The thing about learning Spanish is that they have a whole different approach to grammar.
I don’t mean just different grammar, I mean a different attitude to grammar.
It’s not like you can just say anything, get it more or less ballpark right, mess up a few verb endings, and expect them to piece together the meaning from the scattergun of poorly pronounced clues I might throw out.
They need it pretty tight, pretty correct.
Not 100%, but knocking at 100%’s door.
You’ve got to get your verbs and other sentence shrapnel all in a line and singing from the same songsheet.
If you start chucking in the wrong tense and you’ll be met with puzzled looks.
Where English is a cheeky mongrel and therefore more quick-witted and agile, Spanish is toy-poodle pedigree, more beautiful perhaps, but take it out of its natural habitat and it looks as silly as a … er … toy poodle.
The subjunctive is where this contrast comes most sharply to a fine point.
Lazy old anglophones can’t even be bothered to use the English subjunctive most of the time.
“If I was you …” they’ll opine, as if there were nowt wrong with that.
It’s “were” for goodness sake.
“If I were you”.
It’s a different tense.
“If I was you” makes no sense – “was” is the past tense.
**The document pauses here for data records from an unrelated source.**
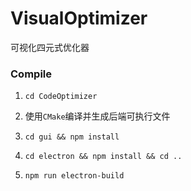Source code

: # VisualOptimizer
可视化四元式优化器

### Compile

1. `cd CodeOptimizer`

2. 使用`CMake`编译并生成后端可执行文件

3. `cd gui && npm install`
4. `cd electron && npm install && cd ..`
5. `npm run electron-build`







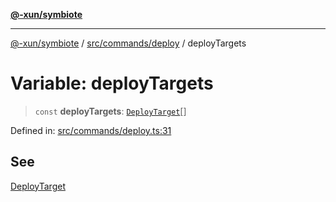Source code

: [**@-xun/symbiote**](../../../../README.md)

***

[@-xun/symbiote](../../../../README.md) / [src/commands/deploy](../README.md) / deployTargets

# Variable: deployTargets

> `const` **deployTargets**: [`DeployTarget`](../enumerations/DeployTarget.md)[]

Defined in: [src/commands/deploy.ts:31](https://github.com/Xunnamius/symbiote/blob/5aba0025b9a2417f80cab078fc2ddb0b25903903/src/commands/deploy.ts#L31)

## See

[DeployTarget](../enumerations/DeployTarget.md)
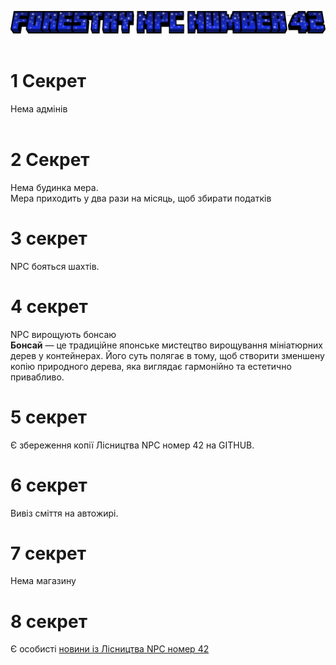 ![логотип](logo_my.png)
<br><br>
# 1 Секрет
Нема адмінів
<br><br>
# 2 Секрет
Нема будинка мера.
<br>
Мера приходить у два рази на місяць, щоб збирати податків
# 3 секрет
NPC бояться шахтів.
# 4 секрет 
NPC вирощують бонсаю
<br>
**Бонсай**  — це традиційне японське мистецтво вирощування мініатюрних дерев у контейнерах. Його суть полягає в тому, щоб створити зменшену копію природного дерева, яка виглядає гармонійно та естетично привабливо.
# 5 секрет
Є збереження копії Лісництва NPC номер 42 на GITHUB.
# 6 секрет 
Вивіз сміття на автожирі.
# 7 секрет 
Нема магазину
# 8 секрет
Є особисті [новини із Лісництва NPC номер 42](https://github.com/uzvarUA/News-from-Forestry-NPC-number-42)

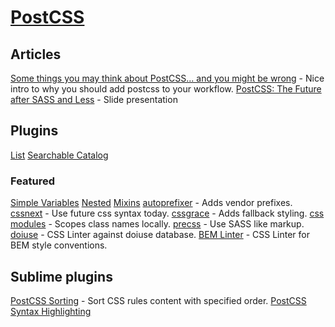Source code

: # [PostCSS](https://github.com/postcss/postcss)

## Articles
[Some things you may think about PostCSS... and you might be wrong](http://julian.io/some-things-you-may-think-about-postcss-and-you-might-be-wrong/) - Nice intro to why you should add postcss to your workflow.
[PostCSS: The Future after SASS and Less](https://ai.github.io/about-postcss/en/) - Slide presentation

## Plugins
[List](https://github.com/postcss/postcss/blob/master/docs/plugins.md)
[Searchable Catalog](http://postcss.parts/)

### Featured
[Simple Variables](https://github.com/postcss/postcss-simple-vars)
[Nested](https://github.com/postcss/postcss-nested)
[Mixins](https://github.com/postcss/postcss-mixins)
[autoprefixer](https://github.com/postcss/autoprefixer) - Adds vendor prefixes.
[cssnext](http://cssnext.io/) - Use future css syntax today.
[cssgrace](https://github.com/cssdream/cssgrace) - Adds fallback styling.
[css modules](https://github.com/css-modules/css-modules) - Scopes class names locally.
[precss](https://github.com/jonathantneal/precss) - Use SASS like markup.
[doiuse](https://github.com/anandthakker/doiuse) - CSS Linter against doiuse database.
[BEM Linter](https://github.com/postcss/postcss-bem-linter) - CSS Linter for BEM style conventions.

## Sublime plugins
[PostCSS Sorting](https://packagecontrol.io/packages/PostCSS%20Sorting) - Sort CSS rules content with specified order.
[PostCSS Syntax Highlighting](https://packagecontrol.io/packages/Syntax%20Highlighting%20for%20PostCSS)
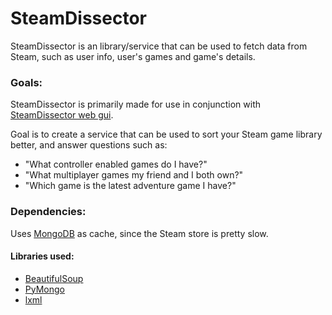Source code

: # SteamDissector

SteamDissector is an library/service that can be used to fetch data from Steam, such as user info, user's games and game's details.

### Goals:

SteamDissector is primarily made for use in conjunction with [SteamDissector web gui](https://github.com/zemm/steam-dissector-gui).

Goal is to create a service that can be used to sort your Steam game library better, and answer questions such as:
* "What controller enabled games do I have?"
* "What multiplayer games my friend and I both own?"
* "Which game is the latest adventure game I have?"

### Dependencies:

Uses [MongoDB](http://www.mongodb.org/) as cache, since the Steam store is pretty slow.

#### Libraries used:

* [BeautifulSoup](http://www.crummy.com/software/BeautifulSoup/)
* [PyMongo](https://github.com/mongodb/mongo-python-driver/)
* [lxml](http://lxml.de/)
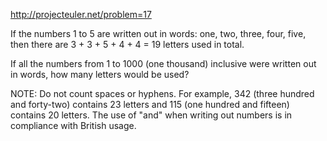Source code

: http://projecteuler.net/problem=17

If the numbers 1 to 5 are written out in words: one, two, three, four, five, then
there are 3 + 3 + 5 + 4 + 4 = 19 letters used in total.

If all the numbers from 1 to 1000 (one thousand) inclusive were written out in words,
how many letters would be used?

NOTE: Do not count spaces or hyphens. For example, 342 (three hundred and forty-two)
contains 23 letters and 115 (one hundred and fifteen) contains 20 letters.
The use of "and" when writing out numbers is in compliance with British usage.
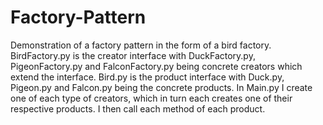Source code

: # Factory-Pattern
Demonstration of a factory pattern in the form of a bird factory.
BirdFactory.py is the creator interface with DuckFactory.py, PigeonFactory.py and FalconFactory.py being concrete creators which extend the interface.
Bird.py is the product interface with Duck.py, Pigeon.py and Falcon.py being the concrete products.
In Main.py I create one of each type of creators, which in turn each creates one of their respective products. I then call each method of each product.
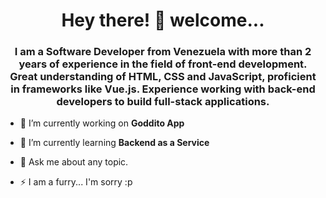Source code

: <h1 align="center">Hey there! 👋 welcome...</h1>
<h3 align="center">I am a Software Developer from Venezuela with more than 2 years of experience in the field of front-end development. Great understanding of HTML, CSS and JavaScript, proficient in frameworks like Vue.js. Experience working with back-end developers to build full-stack applications.</h3>

- 🔭 I’m currently working on **Goddito App**

- 🌱 I’m currently learning **Backend as a Service**

- 💬 Ask me about any topic.

- ⚡ I am a furry... I'm sorry :p



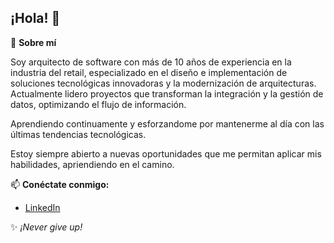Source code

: ## ¡Hola! 👋

🚀 **Sobre mí**

Soy arquitecto de software con más de 10 años de experiencia en la industria del retail, especializado en el diseño e implementación de soluciones tecnológicas innovadoras y la modernización de arquitecturas. Actualmente lidero proyectos que transforman la integración y la gestión de datos, optimizando el flujo de información.

Aprendiendo continuamente y esforzandome por mantenerme al día con las últimas tendencias tecnológicas.

Estoy siempre abierto a nuevas oportunidades que me permitan aplicar mis habilidades, apriendiendo en el camino.

📫 **Conéctate conmigo:**
- [LinkedIn](https://www.linkedin.com/in/esteve-buisan-farr%C3%A9-8850a113/)  

✨ _¡Never give up!_
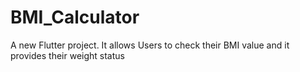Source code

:# BMI_Calculator

A new Flutter project.
It allows Users to check their BMI value and it provides their weight status

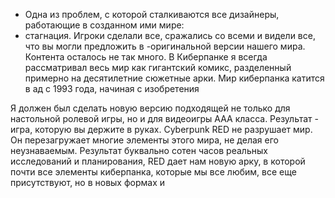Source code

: - Одна из проблем, с которой сталкиваются все дизайнеры, работающие в созданном ими мире:
- стагнация. Игроки сделали все, сражались со всеми и видели все, что вы могли предложить в
 -оригинальной версии нашего мира. Контента осталось не так много.
В Киберпанке я всегда рассматривал весь мир как гигантский комикс, разделенный примерно на
десятилетние сюжетные арки. Мир киберпанка катится в ад с 1993 года, начиная с изобретения

Я
должен был сделать новую версию подходящей не только для настольной ролевой игры, но и для
видеоигры ААА класса.
Результат - игра, которую вы держите в руках.
Cyberpunk RED не разрушает мир. Он перезагружает многие элементы этого мира, не делая его
неузнаваемым. Результат буквально сотен часов реальных исследований и планирования, RED дает
нам новую арку, в которой почти все элементы киберпанка, которые мы все любим, все еще
присутствуют, но в новых формах и

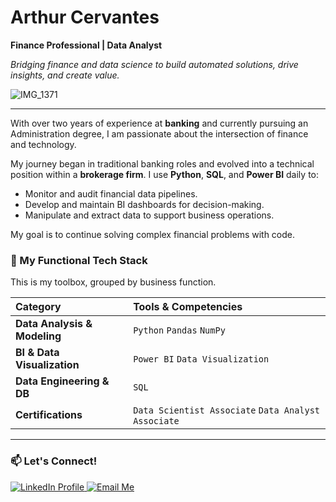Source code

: # Arthur Cervantes
**Finance Professional | Data Analyst**

*Bridging finance and data science to build automated solutions, drive insights, and create value.*

![IMG_1371](https://github.com/user-attachments/assets/7526d869-81a7-48ce-8c1c-5b78b553ddc4)

---

With over two years of experience at **banking** and currently pursuing an Administration degree, I am passionate about the intersection of finance and technology.

My journey began in traditional banking roles and evolved into a technical position within a **brokerage firm**. I use **Python**, **SQL**, and **Power BI** daily to:

* Monitor and audit financial data pipelines.
* Develop and maintain BI dashboards for decision-making.
* Manipulate and extract data to support business operations.

My goal is to continue solving complex financial problems with code.

### 🚀 My Functional Tech Stack

This is my toolbox, grouped by business function.

| Category | Tools & Competencies |
| :--- | :--- |
| **Data Analysis & Modeling** | `Python` `Pandas` `NumPy` |
| **BI & Data Visualization** | `Power BI` `Data Visualization` |
| **Data Engineering & DB** | `SQL` |
| **Certifications** | `Data Scientist Associate` `Data Analyst Associate` |

---

### 📫 Let's Connect!

<p align="left">
  <a href="https://www.linkedin.com/in/arthur-cervantes" target="_blank">
    <img src="https://img.shields.io/badge/LinkedIn-Arthur_Cervantes-0077B5?style=for-the-badge&logo=linkedin" alt="LinkedIn Profile" />
  </a>
  <a href="mailto:arthurcmonte@gmail.com">
    <img src="https://img.shields.io/badge/Email-arthurcmonte@gmail.com-D14836?style=for-the-badge&logo=gmail" alt="Email Me" />
  </a>
</p>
What do you mean if you was me? What are you on about?
Of course because it’s sprightly mongrel English, I can fully understand it (I was only pretending not to understand it above), despite its wrongness.
And it is wrong.
The use of the wrong tense doesn’t even slightly detract from the meaning.
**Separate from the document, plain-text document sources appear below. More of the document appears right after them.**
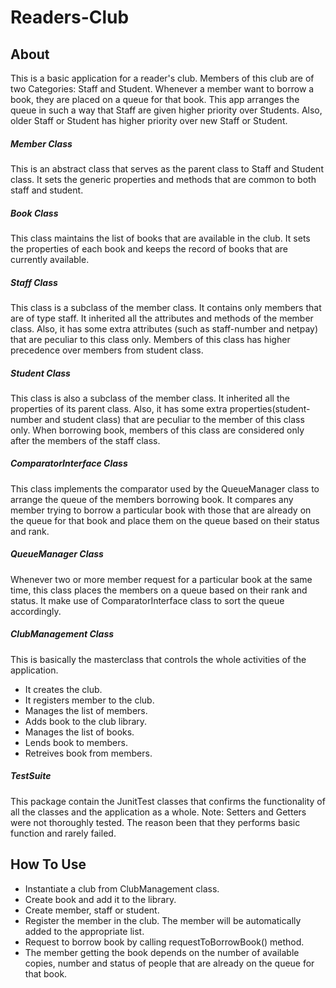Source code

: # Readers-Club

## About  
This is a basic application for a reader's club. Members of this club are of two Categories: Staff and Student. Whenever a member want to borrow a book, they are placed on a queue for that book. This app arranges the queue in such a way that Staff are given higher priority over Students. Also, older Staff or Student has higher priority over new Staff or Student.  

##### Member Class  
This is an abstract class that serves as the parent class to Staff and Student class. It sets the generic properties and methods that are common to both staff and student. 

##### Book Class  
This class maintains the list of books that are available in the club. It sets the properties of each book and keeps the record of books that are currently available.  

##### Staff Class  
This class is a subclass of the member class. It contains only members that are of type staff. It inherited all the attributes and methods of the member class. Also, it has some extra attributes (such as staff-number and netpay) that are peculiar to this class only. Members of this class has higher precedence over members from student class.  

##### Student Class  
This class is also a subclass of the member class. It  inherited all the properties of its parent class. Also, it has some extra properties(student-number and student class) that are peculiar to the member of this class only. When borrowing book, members of this class are considered only after the members of the staff class.

##### ComparatorInterface Class  
This class implements the comparator used by the QueueManager class to arrange the queue of the members borrowing book. It compares any member trying to borrow a particular book with those that are already on the queue for that book and place them on the queue based on their status and rank. 

##### QueueManager Class
Whenever two or more member request for a particular book at the same time, this class places the members on a queue based on their rank and status. It make use of ComparatorInterface class to sort the queue accordingly.

##### ClubManagement Class
This is basically the masterclass that controls the whole activities of the application.
* It creates the club.
* It registers member to the club.
* Manages the list of members.
* Adds book to the club library.
* Manages the list of books.
* Lends book to members. 
* Retreives book from members.

##### TestSuite  
This package contain the JunitTest classes that confirms the functionality of all the classes and the application as a whole.
Note: Setters and Getters were not thoroughly tested. The reason been that they performs basic function and rarely failed.

## How To Use 
* Instantiate a club from ClubManagement class.
* Create book and add it to the library.
* Create member, staff or student.
* Register the member in the club. The member will be automatically added to the appropriate list.
* Request to borrow book by calling requestToBorrowBook() method.
* The member getting the book depends on the number of available copies, number and status of people that are already on the queue for that book. 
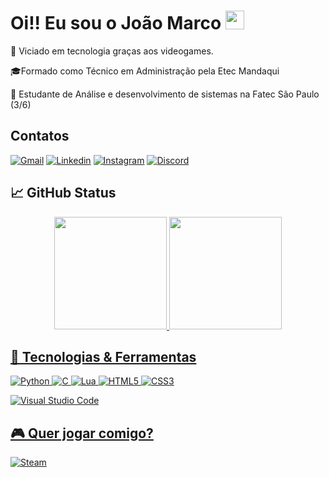 # Oi!! Eu sou o João Marco <img src="https://raw.githubusercontent.com/MartinHeinz/MartinHeinz/master/wave.gif" width="30px" height="30px" />



👾 Viciado em tecnologia graças aos videogames.<br/>

🎓Formado como Técnico em Administração pela Etec Mandaqui <br>

📖 Estudante de Análise e desenvolvimento de sistemas na Fatec São Paulo (3/6) <br>

## Contatos



[![Gmail](https://img.shields.io/badge/Gmail-D14836?style=for-the-badge&logo=gmail&logoColor=white)](mailto:joaom.coltre@gmail.com)
[![Linkedin](https://img.shields.io/badge/LinkedIn-0077B5?style=for-the-badge&logo=linkedin&logoColor=white)](https://www.linkedin.com/in/joão-marco-coltre-377984236/)
[![Instagram](https://img.shields.io/badge/Instagram-E4405F?style=for-the-badge&logo=instagram&logoColor=white)](https://www.instagram.com/joao_crusader/)
[![Discord](https://img.shields.io/badge/Discord-%235865F2.svg?style=for-the-badge&logo=discord&logoColor=white)](https://www.discordapp.com/users/140542613282357257)

## &#x1f4c8; GitHub Status

<div align="center">
  <a href="https://github.com/JoaoColtre">
  <img height="180em" src="https://github-readme-stats.vercel.app/api?username=JoaoColtre&show_icons=true&theme=merko"/>
  <img height="180em" src="https://github-readme-stats.vercel.app/api/top-langs/?username=JoaoColtre&layout=compact&theme=merko"/>
</div>

## 🔧 Tecnologias & Ferramentas

![Python](https://img.shields.io/badge/python-3670A0?style=for-the-badge&logo=python&logoColor=ffdd54)
![C](https://img.shields.io/badge/c-%2300599C.svg?style=for-the-badge&logo=c&logoColor=white)
![Lua](https://img.shields.io/badge/lua-%232C2D72.svg?style=for-the-badge&logo=lua&logoColor=white)
![HTML5](https://img.shields.io/badge/html5-%23E34F26.svg?style=for-the-badge&logo=html5&logoColor=white)
![CSS3](https://img.shields.io/badge/css3-%231572B6.svg?style=for-the-badge&logo=css3&logoColor=white)

![Visual Studio Code](https://img.shields.io/badge/Visual%20Studio%20Code-0078d7.svg?style=for-the-badge&logo=visual-studio-code&logoColor=white)

## 🎮 Quer jogar comigo?

[![Steam](https://img.shields.io/badge/steam-%23000000.svg?style=for-the-badge&logo=steam&logoColor=white)](https://steamcommunity.com/id/Joao_Crusader/)
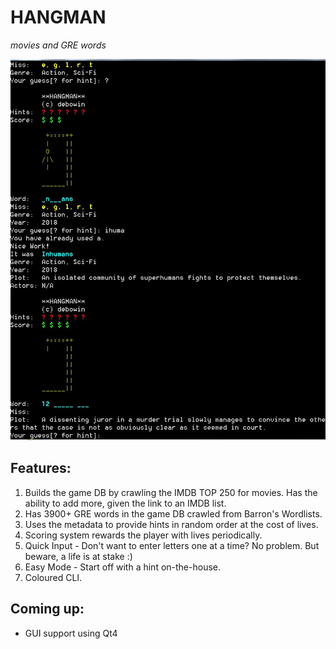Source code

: # HANGMAN
*movies and GRE words*

![Capture](https://raw.githubusercontent.com/debowin/hangman/master/cap.JPG)

## Features:
1. Builds the game DB by crawling the IMDB TOP 250 for movies.
   Has the ability to add more, given the link to an IMDB list.
2. Has 3900+ GRE words in the game DB crawled from Barron's Wordlists.
3. Uses the metadata to provide hints in random order at the cost of lives.
4. Scoring system rewards the player with lives periodically.
5. Quick Input - Don't want to enter letters one at a time? No problem.
   But beware, a life is at stake :)
6. Easy Mode - Start off with a hint on-the-house.
7. Coloured CLI.

## Coming up:
* GUI support using Qt4
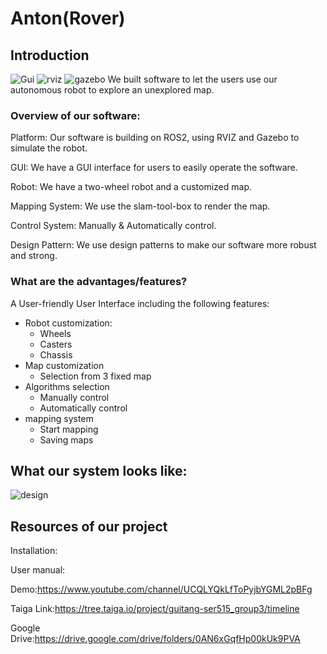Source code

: # Anton(Rover)

## Introduction
![Gui](https://user-images.githubusercontent.com/89811597/163657796-639491a7-e4af-4c70-bc4f-a620c36803ac.png)
![rviz](https://user-images.githubusercontent.com/89811597/163657575-141063e9-06a6-474c-b56c-3fd7604cbe06.png)
![gazebo](https://user-images.githubusercontent.com/89811597/163657577-a81c22cb-7ec5-4a9a-8feb-c337179de5db.png)
We built software to let the users use our autonomous robot to explore an unexplored map.
### Overview of our software:
Platform: Our software is building on ROS2, using RVIZ and Gazebo to simulate the robot.

GUI: We have a GUI interface for users to easily operate the software.

Robot: We have a two-wheel robot and a customized map.

Mapping System: We use the slam-tool-box to render the map.

Control System: Manually & Automatically control.

Design Pattern: We use design patterns to make our software more robust and strong.

### What are the advantages/features?
A User-friendly User Interface including the following features: 

- Robot customization:
  - Wheels
  - Casters
  - Chassis
- Map customization
  - Selection from 3 fixed map
- Algorithms selection
  - Manually control
  - Automatically control 
- mapping system
  - Start mapping
  - Saving maps

## What our system looks like:

![design](https://user-images.githubusercontent.com/89811597/163655268-fcc63942-5e20-4d38-af66-1957812b17e3.png)

## Resources of our project

Installation:

User manual:

Demo:https://www.youtube.com/channel/UCQLYQkLfToPyjbYGML2pBFg

Taiga Link:https://tree.taiga.io/project/guitang-ser515_group3/timeline

Google Drive:https://drive.google.com/drive/folders/0AN6xGqfHp00kUk9PVA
In Spanish, the same error, oft made by subjunctive-clumsy Brits such as I, would leave the Spanish reeling in confusion. They are remarkably skilled at wielding their own language, despite its rigidity and complexity, but remarkably unable to make sense of it when it’s not right.
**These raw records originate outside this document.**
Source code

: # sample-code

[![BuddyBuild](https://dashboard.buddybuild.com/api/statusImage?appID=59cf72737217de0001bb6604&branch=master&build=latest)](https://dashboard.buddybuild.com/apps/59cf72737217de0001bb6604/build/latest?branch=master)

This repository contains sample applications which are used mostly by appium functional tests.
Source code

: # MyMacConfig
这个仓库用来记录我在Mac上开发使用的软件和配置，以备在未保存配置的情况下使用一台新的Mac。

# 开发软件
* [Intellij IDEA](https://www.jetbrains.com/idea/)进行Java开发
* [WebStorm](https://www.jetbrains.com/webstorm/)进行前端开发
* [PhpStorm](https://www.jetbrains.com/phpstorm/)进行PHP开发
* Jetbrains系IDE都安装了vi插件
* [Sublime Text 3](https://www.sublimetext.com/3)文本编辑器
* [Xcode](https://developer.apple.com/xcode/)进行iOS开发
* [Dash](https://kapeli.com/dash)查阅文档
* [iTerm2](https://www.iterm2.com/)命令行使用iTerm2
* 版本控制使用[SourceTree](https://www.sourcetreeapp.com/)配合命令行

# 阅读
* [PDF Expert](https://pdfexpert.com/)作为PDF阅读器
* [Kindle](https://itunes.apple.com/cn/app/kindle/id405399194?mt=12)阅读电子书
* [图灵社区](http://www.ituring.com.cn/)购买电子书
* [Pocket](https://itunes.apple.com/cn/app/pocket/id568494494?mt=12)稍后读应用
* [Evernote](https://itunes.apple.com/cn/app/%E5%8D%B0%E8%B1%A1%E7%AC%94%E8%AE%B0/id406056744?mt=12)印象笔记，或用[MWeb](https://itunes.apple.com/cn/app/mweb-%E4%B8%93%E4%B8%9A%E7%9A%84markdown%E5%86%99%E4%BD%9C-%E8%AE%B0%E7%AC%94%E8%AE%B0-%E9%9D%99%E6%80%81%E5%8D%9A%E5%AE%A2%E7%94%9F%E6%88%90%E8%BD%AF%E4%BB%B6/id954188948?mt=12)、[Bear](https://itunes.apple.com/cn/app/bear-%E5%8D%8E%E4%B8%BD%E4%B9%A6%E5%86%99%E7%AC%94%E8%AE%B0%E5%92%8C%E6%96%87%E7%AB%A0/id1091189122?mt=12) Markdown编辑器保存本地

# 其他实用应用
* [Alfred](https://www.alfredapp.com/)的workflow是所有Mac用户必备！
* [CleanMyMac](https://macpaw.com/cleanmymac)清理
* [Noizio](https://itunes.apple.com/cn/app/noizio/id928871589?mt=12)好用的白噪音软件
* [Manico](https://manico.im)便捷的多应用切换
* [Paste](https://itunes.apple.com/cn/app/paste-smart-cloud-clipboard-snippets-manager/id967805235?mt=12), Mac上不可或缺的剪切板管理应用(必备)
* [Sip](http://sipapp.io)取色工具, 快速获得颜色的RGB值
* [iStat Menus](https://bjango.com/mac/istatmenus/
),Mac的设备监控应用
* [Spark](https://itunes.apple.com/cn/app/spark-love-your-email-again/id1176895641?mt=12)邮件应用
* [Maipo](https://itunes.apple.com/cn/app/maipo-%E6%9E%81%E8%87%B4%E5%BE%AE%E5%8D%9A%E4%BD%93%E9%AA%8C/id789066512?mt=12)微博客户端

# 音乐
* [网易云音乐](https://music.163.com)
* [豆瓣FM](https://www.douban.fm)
Another example of lazy English would be “he is older than me” when they mean “he is older than I (am)”.
In this example, they both mean the same thing, but consider the following “he likes her more than me” and “he likes her more than I (do)”. Now there’s a contrast: does he like her more than he likes me, or does he like her more than I like her?
Get it right, people, it’s not hard.